• _Your instructions_: Only the lines with "sales" in them need to be copied from the listing.

• _Supplied material_:
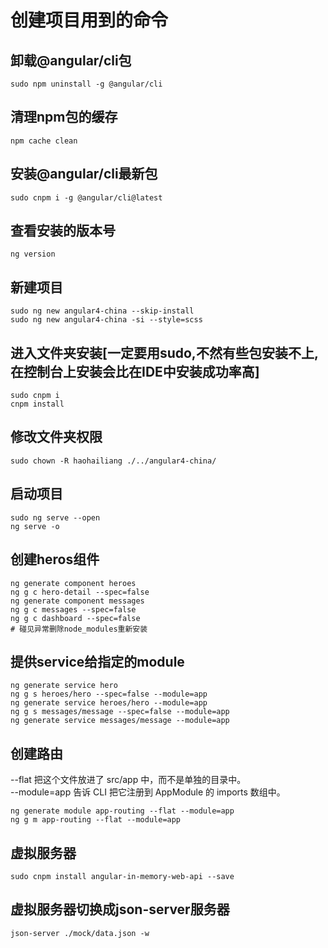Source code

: # 创建项目用到的命令
## 卸载@angular/cli包
```
sudo npm uninstall -g @angular/cli
```
## 清理npm包的缓存
```
npm cache clean
```
## 安装@angular/cli最新包
```
sudo cnpm i -g @angular/cli@latest
```
## 查看安装的版本号
```
ng version
```
## 新建项目
```
sudo ng new angular4-china --skip-install
sudo ng new angular4-china -si --style=scss
```
## 进入文件夹安装[一定要用sudo,不然有些包安装不上, 在控制台上安装会比在IDE中安装成功率高]
```
sudo cnpm i
cnpm install
```
## 修改文件夹权限
```
sudo chown -R haohailiang ./../angular4-china/
```
## 启动项目
```
sudo ng serve --open
ng serve -o
```

## 创建heros组件
```
ng generate component heroes
ng g c hero-detail --spec=false
ng generate component messages
ng g c messages --spec=false
ng g c dashboard --spec=false
# 碰见异常删除node_modules重新安装
```
## 提供service给指定的module
```
ng generate service hero
ng g s heroes/hero --spec=false --module=app
ng generate service heroes/hero --module=app
ng g s messages/message --spec=false --module=app
ng generate service messages/message --module=app
```
## 创建路由
--flat 把这个文件放进了 src/app 中，而不是单独的目录中。  
--module=app 告诉 CLI 把它注册到 AppModule 的 imports 数组中。
```
ng generate module app-routing --flat --module=app
ng g m app-routing --flat --module=app
```
## 虚拟服务器
```
sudo cnpm install angular-in-memory-web-api --save
```
## 虚拟服务器切换成json-server服务器
```
json-server ./mock/data.json -w
```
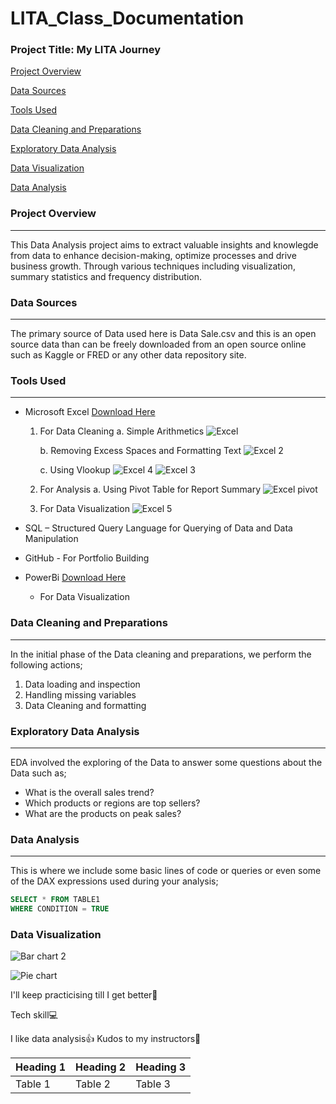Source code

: # LITA_Class_Documentation

### Project Title: My LITA Journey

 [Project Overview](#project-overview)
 
 [Data Sources](#data-sources)
 
 [Tools Used](#tools-used)
 
 [Data Cleaning and Preparations](#data-cleaning-and-preparations)

 [Exploratory Data Analysis](#exploratory-data-analysis)

 [Data Visualization](#data-visualization)

[Data Analysis](#data-analysis)
 
### Project Overview
---
This Data Analysis project aims to extract valuable insights and knowlegde from data to enhance decision-making, optimize processes and drive business growth. Through various techniques including visualization, summary statistics and frequency distribution.   
### Data Sources
---
The primary source of Data used here is Data Sale.csv and this is an open source data than can be freely downloaded from an open source online such as Kaggle or FRED or any other data repository site. 

### Tools Used
---
- Microsoft Excel 	[Download Here](https://www.microsoft.com)
  1. For Data Cleaning
     a. Simple Arithmetics ![Excel](https://github.com/user-attachments/assets/c6e9b97b-c7a6-4f50-8fce-e98a8e4ece29)

     b. Removing Excess Spaces and Formatting Text ![Excel 2](https://github.com/user-attachments/assets/ec632348-4f67-4b34-8e97-dc4d5b1da8e9)

     c. Using Vlookup ![Excel 4](https://github.com/user-attachments/assets/4d84ef4b-3020-4318-8896-eff325997fbf) ![Excel 3](https://github.com/user-attachments/assets/474eafe3-107b-446f-93ea-4635d0cebb19)


  2. For Analysis
     a. Using Pivot Table for Report Summary ![Excel pivot](https://github.com/user-attachments/assets/ae784928-de44-4d7d-83c3-84876baac6ae)

     
  4. For Data Visualization ![Excel 5](https://github.com/user-attachments/assets/540edd2e-0a2a-4f4a-9c64-c9f1c71a44a4)

   
- SQL – Structured Query Language for Querying of Data and Data Manipulation
  
- GitHub - For Portfolio Building
  
- PowerBi  	[Download Here](https://www.microsoft.com)
  - For Data Visualization

### Data Cleaning and Preparations
---
In the initial phase of the Data cleaning and preparations, we perform the following actions;
  1.	Data loading and inspection
  2.	Handling missing variables 
  3.	Data Cleaning and formatting

### Exploratory Data Analysis
---
EDA involved the exploring of the Data to answer some questions about the Data such as;
-	What is the overall sales trend?
-	Which products or regions are top sellers?
-	What are the products on peak sales? 

### Data Analysis
---
This is where we include some basic lines of code or queries or even some of the DAX expressions used during your analysis;

```SQL
SELECT * FROM TABLE1
WHERE CONDITION = TRUE
```

### Data Visualization

![Bar chart 2](https://github.com/user-attachments/assets/c562a949-3f19-4320-9847-00b76be796bc)

![Pie chart](https://github.com/user-attachments/assets/4835decc-f748-484e-bf0c-af4b6b6cb7f6)



I'll keep practicising till I get better🥇

Tech skill💻

I like data analysis👍
Kudos to my instructors💯

|Heading 1|Heading 2|Heading 3|
|---------|---------|---------|
|Table 1|Table 2|Table 3|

• _Exercise output_:
-	What is the overall sales trend?
-	What are the products on peak sales? 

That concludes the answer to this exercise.